"Automatic Spell Checking" for only the current paragraph?

I routinely work with documents, that contain plenty of parts, where spell-checking is not appropriate. The most obvious example would be code snippets and quotes from Emails with typos, but also e.g. titles of referenced bug tickets.

For those parts, having automatic spell checking enabled leads to constant visual noise, that I want to avoid, while maintaining the on-the-fly checking of text I am writing.

Partly, the issue can be solved by setting the language to “none” for paragraph and character styles. But in some cases, this would be inappropriate or lead to follow-up issues (e.g. using the “Source Text” character style changing the font size in headings).

As an alternative, I was wondering if it is possible to show the spell-check markers only for the paragraph I am currently editing – instant feedback as before, but only for the part where I currently need it.

How have you configured your Source Text style? It should not change font size unless you touched the setting.
It may also result from a bad choice of the “common text” and “source text” font faces. Frequently they have not the same x-height and leads to forcing font size. And this “locks” the size in the character style, making it unusable inside other paragraphs where font size is different.
So take great care in choosing “matching” font families when you have a document requiring several font faces.

How have you configured your Source Text style? It should not change font size unless you touched the setting.

I can confirm that. I did not remember having changed the font-size, and LibreOffice doesn’t list the changed properties, so I wrongly assumed that character styles have fixed font sizes associated.

It may also result from a bad choice of the “common text” and “source text” font faces. Frequently they have not the same x-height and leads to forcing font size.

Seems to be the case. Sadly, I can’t find a combination that looks good in that regard. In the combination of “Liberation Serif”, “Liberation Sans” and “Liberation Mono”, the “Mono” face looks too large when used within the same paragraph. Do you have recommendations?

I selected the TeX Gyre family which is an open source project for URW++ fonts replacement (see http://www.gust.org.pl/projects/e-foundry/tex-gyre).

My choice is TeX Gyre Termes for serif and TeX Gyre Cursor for monospace. They mix relatively well without needing font size adjustment.

Since I only use sans in headings, I opted for a totally different face Gill Sans.

Maybe the alternative route is easiest, if you accept that you first enter text, then format it.

  • Set Language to None in the Default paragraph style (which will affect all paragraph styles), so that your text won’t be spellchecked.
  • Make one special paragraph style (called InputText) with Language set to your input language (link it to a function key like Ctrl+9 to make that work faster).
  • When you start entering new text in a new paragraph, apply the InputText style and type away. When you are finished typing and editing that paragraph, apply the proper paragraph style, be that Heading 1, Text body, Source code, or whatever. Then move on to the next paragraph.

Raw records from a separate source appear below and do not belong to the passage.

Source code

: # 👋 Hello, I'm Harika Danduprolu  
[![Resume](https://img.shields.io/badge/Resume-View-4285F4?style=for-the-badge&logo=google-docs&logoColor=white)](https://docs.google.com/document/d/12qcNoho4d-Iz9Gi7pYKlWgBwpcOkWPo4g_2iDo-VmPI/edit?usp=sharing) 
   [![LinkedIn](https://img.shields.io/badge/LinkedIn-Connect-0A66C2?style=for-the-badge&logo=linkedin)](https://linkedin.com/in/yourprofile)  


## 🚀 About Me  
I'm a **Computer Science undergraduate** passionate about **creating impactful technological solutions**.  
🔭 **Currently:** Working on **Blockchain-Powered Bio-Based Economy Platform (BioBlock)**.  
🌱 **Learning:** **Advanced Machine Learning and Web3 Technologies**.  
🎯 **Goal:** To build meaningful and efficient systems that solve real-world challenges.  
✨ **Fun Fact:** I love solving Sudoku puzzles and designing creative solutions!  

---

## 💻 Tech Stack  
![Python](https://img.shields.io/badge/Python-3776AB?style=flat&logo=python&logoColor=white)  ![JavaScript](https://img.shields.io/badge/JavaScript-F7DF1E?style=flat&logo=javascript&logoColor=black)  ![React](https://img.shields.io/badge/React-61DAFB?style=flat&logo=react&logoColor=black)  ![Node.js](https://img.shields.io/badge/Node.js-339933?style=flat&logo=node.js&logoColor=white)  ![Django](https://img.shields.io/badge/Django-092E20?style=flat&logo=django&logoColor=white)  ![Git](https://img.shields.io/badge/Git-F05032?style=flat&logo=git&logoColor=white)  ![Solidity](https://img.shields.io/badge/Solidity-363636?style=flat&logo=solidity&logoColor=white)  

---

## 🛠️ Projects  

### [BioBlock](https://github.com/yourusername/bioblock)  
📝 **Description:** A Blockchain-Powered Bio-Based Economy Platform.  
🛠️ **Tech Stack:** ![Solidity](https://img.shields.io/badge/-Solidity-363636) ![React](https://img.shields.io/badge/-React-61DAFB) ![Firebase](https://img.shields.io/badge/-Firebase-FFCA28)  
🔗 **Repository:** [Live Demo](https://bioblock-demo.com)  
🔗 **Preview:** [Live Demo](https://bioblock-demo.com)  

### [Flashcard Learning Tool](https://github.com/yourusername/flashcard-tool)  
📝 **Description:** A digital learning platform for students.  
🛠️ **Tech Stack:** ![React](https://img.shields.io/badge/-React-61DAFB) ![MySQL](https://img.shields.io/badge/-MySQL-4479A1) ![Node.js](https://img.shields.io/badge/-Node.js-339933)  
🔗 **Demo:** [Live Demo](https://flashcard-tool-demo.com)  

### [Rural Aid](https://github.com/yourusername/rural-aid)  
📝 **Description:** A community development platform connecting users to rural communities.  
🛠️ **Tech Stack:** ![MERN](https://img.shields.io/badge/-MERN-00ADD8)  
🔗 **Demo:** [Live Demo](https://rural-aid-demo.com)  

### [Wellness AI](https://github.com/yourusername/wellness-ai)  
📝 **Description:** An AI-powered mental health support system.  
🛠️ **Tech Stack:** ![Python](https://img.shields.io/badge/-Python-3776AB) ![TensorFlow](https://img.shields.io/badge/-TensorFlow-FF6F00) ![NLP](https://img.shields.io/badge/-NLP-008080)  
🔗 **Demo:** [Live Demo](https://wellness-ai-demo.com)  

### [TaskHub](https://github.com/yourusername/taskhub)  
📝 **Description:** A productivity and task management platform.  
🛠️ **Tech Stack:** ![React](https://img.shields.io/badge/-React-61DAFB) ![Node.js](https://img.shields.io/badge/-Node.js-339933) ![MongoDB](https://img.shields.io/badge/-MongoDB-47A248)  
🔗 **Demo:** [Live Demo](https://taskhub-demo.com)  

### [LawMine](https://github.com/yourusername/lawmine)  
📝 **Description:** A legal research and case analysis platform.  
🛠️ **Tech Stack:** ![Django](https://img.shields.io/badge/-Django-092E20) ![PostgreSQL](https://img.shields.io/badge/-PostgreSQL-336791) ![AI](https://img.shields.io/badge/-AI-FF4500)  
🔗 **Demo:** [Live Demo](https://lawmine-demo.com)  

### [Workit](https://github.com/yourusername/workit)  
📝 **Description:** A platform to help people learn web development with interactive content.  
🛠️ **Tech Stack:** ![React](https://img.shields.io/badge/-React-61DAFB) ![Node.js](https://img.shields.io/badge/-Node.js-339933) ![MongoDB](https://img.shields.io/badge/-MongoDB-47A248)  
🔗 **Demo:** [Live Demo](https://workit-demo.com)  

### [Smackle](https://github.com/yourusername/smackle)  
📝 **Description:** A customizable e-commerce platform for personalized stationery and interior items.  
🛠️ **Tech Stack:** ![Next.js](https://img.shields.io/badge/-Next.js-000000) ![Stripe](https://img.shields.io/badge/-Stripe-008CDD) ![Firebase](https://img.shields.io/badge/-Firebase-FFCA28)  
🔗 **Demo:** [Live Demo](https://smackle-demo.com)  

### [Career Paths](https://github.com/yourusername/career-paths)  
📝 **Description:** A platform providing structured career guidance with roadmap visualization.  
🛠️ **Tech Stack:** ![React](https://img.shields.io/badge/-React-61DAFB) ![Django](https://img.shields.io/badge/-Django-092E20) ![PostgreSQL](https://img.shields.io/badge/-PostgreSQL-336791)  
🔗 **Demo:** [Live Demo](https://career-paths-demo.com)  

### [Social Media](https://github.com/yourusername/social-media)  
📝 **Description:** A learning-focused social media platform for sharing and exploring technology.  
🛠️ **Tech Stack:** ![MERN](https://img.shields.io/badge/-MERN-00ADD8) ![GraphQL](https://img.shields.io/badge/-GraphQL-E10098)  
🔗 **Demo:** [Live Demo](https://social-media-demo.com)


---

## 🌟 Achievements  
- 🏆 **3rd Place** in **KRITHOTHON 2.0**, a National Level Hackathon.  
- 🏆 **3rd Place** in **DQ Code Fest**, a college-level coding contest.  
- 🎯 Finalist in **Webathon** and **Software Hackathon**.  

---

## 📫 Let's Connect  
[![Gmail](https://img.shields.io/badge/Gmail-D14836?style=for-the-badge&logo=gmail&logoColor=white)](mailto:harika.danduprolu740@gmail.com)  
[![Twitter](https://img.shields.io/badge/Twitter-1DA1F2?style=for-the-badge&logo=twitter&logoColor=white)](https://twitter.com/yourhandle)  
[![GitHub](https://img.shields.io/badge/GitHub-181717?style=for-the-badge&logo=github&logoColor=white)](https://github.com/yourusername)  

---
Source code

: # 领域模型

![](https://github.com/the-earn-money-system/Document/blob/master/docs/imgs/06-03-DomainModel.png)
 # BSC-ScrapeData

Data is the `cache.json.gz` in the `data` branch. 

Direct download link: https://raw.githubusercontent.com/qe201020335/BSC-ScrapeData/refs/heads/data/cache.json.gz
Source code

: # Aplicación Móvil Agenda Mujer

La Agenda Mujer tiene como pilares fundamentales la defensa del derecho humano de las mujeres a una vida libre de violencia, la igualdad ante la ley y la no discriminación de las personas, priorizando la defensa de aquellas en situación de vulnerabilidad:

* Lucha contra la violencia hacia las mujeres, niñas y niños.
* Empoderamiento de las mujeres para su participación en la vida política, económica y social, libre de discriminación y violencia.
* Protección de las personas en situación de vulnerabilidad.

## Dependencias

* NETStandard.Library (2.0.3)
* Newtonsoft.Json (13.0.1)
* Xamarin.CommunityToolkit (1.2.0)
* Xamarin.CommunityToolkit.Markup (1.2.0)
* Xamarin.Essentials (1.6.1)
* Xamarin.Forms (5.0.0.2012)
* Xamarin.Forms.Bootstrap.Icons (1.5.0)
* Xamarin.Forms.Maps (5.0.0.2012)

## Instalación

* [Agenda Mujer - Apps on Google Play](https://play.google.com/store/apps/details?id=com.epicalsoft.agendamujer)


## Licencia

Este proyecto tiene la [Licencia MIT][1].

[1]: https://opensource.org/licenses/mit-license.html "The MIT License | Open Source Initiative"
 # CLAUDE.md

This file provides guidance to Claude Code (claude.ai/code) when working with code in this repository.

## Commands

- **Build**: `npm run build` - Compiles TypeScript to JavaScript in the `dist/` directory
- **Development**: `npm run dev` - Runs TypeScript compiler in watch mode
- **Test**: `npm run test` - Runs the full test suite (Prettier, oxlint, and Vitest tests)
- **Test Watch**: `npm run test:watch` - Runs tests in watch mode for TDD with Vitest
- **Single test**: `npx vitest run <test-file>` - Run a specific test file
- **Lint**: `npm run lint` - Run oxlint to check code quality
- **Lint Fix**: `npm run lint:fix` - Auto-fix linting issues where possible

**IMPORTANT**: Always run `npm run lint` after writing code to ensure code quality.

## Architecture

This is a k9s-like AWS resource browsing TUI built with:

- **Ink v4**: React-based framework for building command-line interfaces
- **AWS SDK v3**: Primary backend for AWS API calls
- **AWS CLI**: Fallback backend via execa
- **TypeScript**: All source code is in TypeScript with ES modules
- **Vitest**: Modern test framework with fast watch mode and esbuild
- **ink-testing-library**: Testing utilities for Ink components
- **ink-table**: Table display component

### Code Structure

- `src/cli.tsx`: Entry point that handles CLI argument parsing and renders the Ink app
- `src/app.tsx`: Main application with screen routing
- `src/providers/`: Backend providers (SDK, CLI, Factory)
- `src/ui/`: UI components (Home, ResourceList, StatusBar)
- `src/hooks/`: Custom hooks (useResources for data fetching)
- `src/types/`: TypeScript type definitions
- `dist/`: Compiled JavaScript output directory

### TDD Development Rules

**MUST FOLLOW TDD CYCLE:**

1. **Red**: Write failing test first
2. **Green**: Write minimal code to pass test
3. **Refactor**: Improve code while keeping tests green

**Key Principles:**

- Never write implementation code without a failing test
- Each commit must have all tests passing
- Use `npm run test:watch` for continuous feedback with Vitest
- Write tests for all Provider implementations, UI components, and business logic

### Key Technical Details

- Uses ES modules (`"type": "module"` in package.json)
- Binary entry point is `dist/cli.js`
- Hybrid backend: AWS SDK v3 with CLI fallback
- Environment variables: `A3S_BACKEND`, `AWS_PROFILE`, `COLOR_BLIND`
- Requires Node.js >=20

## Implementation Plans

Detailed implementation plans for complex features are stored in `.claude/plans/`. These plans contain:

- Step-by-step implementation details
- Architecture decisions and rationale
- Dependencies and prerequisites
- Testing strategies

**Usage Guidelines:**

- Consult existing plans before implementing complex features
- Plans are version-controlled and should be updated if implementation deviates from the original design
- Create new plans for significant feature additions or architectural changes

I am trying to reduce distractions during text creations. The suggested workaround would sadly rather increase them.

Why? Only the paragraph that you are writing, will be spell-checked, the rest won’t. Wasn’t that exactly what you want?

Why? Only the paragraph that you are writing, will be spell-checked, the rest won’t. Wasn’t that exactly what you want?

In principle yes, but it is a means to the ends of reducing distractions. As such, compromising the input workflow in the process is not viable, making turning off automatic checking wholesale the more attractive option to me. (Others finding this thread might very well profit from your suggestion though, so it is no less valuable – just not suitable for me.)

Then create adequate paragraph and character styles, some of which having language set to None. I remind you that styles don’t describe typographical properties which frequently results in ambiguities (e.g. italics is used both for foreign words and emphasis). Styles are a semantic markup where the author hints at the significance of the text. Thus you can have a “foreign” and an “emphasis” style. Taht both display as italics is only a consequence of the limited variants in typographical attributes. Assign visual characteristics to styles as a second step after defining their semantics, not the other way round (italics is given a name and is used everywhere irrespective of meaning).

With consistent styling, you have no clutter at all.